Problem details → The answer is to be an exact copy of the lines below running from the line with "## Data Analysis" down to the line with "rating, and so on.", both ends included, and nothing more.

Input records →
######

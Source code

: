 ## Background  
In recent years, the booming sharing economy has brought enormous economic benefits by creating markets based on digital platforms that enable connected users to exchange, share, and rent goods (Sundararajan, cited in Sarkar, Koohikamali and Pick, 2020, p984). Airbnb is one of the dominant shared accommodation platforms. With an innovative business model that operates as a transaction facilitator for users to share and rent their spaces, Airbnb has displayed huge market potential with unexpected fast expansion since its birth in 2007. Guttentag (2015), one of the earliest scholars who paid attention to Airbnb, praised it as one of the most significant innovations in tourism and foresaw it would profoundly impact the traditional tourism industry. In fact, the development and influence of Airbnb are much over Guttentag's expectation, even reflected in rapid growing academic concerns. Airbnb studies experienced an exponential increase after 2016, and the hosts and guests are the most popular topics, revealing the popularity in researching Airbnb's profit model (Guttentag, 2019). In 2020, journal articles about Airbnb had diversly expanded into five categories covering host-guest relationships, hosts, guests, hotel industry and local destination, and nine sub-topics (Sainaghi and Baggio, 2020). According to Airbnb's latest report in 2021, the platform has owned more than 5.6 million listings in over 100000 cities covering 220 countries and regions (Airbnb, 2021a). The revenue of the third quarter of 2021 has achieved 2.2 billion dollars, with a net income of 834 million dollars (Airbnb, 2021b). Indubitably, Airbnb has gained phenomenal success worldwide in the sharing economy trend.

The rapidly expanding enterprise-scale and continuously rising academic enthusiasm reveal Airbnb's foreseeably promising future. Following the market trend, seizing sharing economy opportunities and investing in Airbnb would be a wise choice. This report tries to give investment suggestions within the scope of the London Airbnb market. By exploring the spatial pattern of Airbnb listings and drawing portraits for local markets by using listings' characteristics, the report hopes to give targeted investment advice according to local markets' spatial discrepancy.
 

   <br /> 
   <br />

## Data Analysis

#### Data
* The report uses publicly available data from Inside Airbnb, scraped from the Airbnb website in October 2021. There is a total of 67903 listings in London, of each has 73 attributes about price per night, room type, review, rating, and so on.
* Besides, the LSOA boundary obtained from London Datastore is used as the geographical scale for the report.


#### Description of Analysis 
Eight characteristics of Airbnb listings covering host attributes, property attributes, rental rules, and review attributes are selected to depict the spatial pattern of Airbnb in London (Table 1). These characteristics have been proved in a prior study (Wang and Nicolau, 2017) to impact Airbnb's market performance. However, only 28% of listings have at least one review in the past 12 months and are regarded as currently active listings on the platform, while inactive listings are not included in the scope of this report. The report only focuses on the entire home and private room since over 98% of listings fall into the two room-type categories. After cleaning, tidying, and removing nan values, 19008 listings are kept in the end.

######

Response to this task →
## Data Analysis

#### Data
* The report uses publicly available data from Inside Airbnb, scraped from the Airbnb website in October 2021. There is a total of 67903 listings in London, of each has 73 attributes about price per night, room type, review, rating, and so on.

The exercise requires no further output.